Exercise description | List, from the lines below, each one with "experiments" in it.

Supplied material |
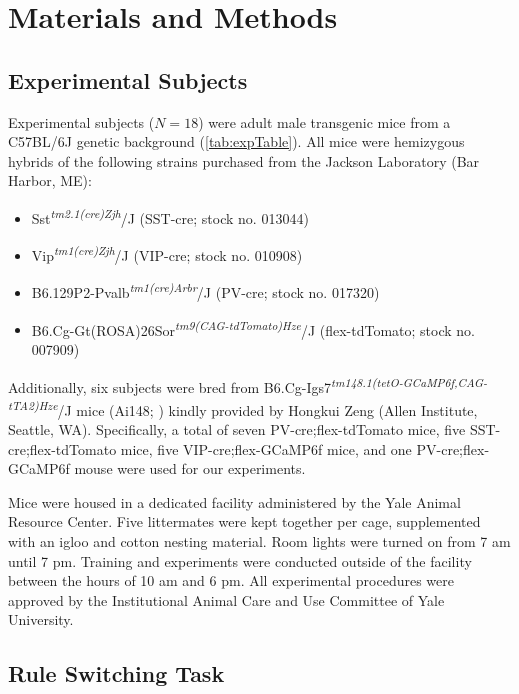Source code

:\section{Materials and Methods}

\newcommand{\tg}[1]{\textsuperscript{\textit{#1}}}

\subsection*{Experimental Subjects}
Experimental subjects ($N=18$) were adult male transgenic mice from a C57BL/6J genetic background (\ref{tab:expTable}). All mice were hemizygous hybrids of the following strains purchased from the Jackson Laboratory (Bar Harbor, ME):
\begin{itemize}
  \item Sst\tg{tm2.1(cre)Zjh}/J (SST-cre; stock no. 013044)
  \item Vip\tg{tm1(cre)Zjh}/J (VIP-cre; stock no. 010908)
  \item B6.129P2-Pvalb\tg{tm1(cre)Arbr}/J (PV-cre; stock no. 017320)
  \item B6.Cg-Gt(ROSA)26Sor\tg{tm9(CAG-tdTomato)Hze}/J (flex-tdTomato; stock no. 007909)
\end{itemize}
Additionally, six subjects were bred from B6.Cg-Igs7\tg{tm148.1(tetO-GCaMP6f,CAG-tTA2)Hze}/J mice (Ai148; \cite{daigle18}) kindly provided by Hongkui Zeng (Allen Institute, Seattle, WA). Specifically, a total of seven PV-cre;flex-tdTomato mice, five SST-cre;flex-tdTomato mice, five VIP-cre;flex-GCaMP6f mice, and one PV-cre;flex-GCaMP6f mouse were used for our experiments.

Mice were housed in a dedicated facility administered by the Yale Animal Resource Center. Five littermates were kept together per cage, supplemented with an igloo and cotton nesting material. Room lights were turned on from 7 am until 7 pm. Training and experiments were conducted outside of the facility between the hours of 10 am and 6 pm. All experimental procedures were approved by the Institutional Animal Care and Use Committee of Yale University.

\subsection*{Rule Switching Task}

Result |
Additionally, six subjects were bred from B6.Cg-Igs7\tg{tm148.1(tetO-GCaMP6f,CAG-tTA2)Hze}/J mice (Ai148; \cite{daigle18}) kindly provided by Hongkui Zeng (Allen Institute, Seattle, WA). Specifically, a total of seven PV-cre;flex-tdTomato mice, five SST-cre;flex-tdTomato mice, five VIP-cre;flex-GCaMP6f mice, and one PV-cre;flex-GCaMP6f mouse were used for our experiments.
Mice were housed in a dedicated facility administered by the Yale Animal Resource Center. Five littermates were kept together per cage, supplemented with an igloo and cotton nesting material. Room lights were turned on from 7 am until 7 pm. Training and experiments were conducted outside of the facility between the hours of 10 am and 6 pm. All experimental procedures were approved by the Institutional Animal Care and Use Committee of Yale University.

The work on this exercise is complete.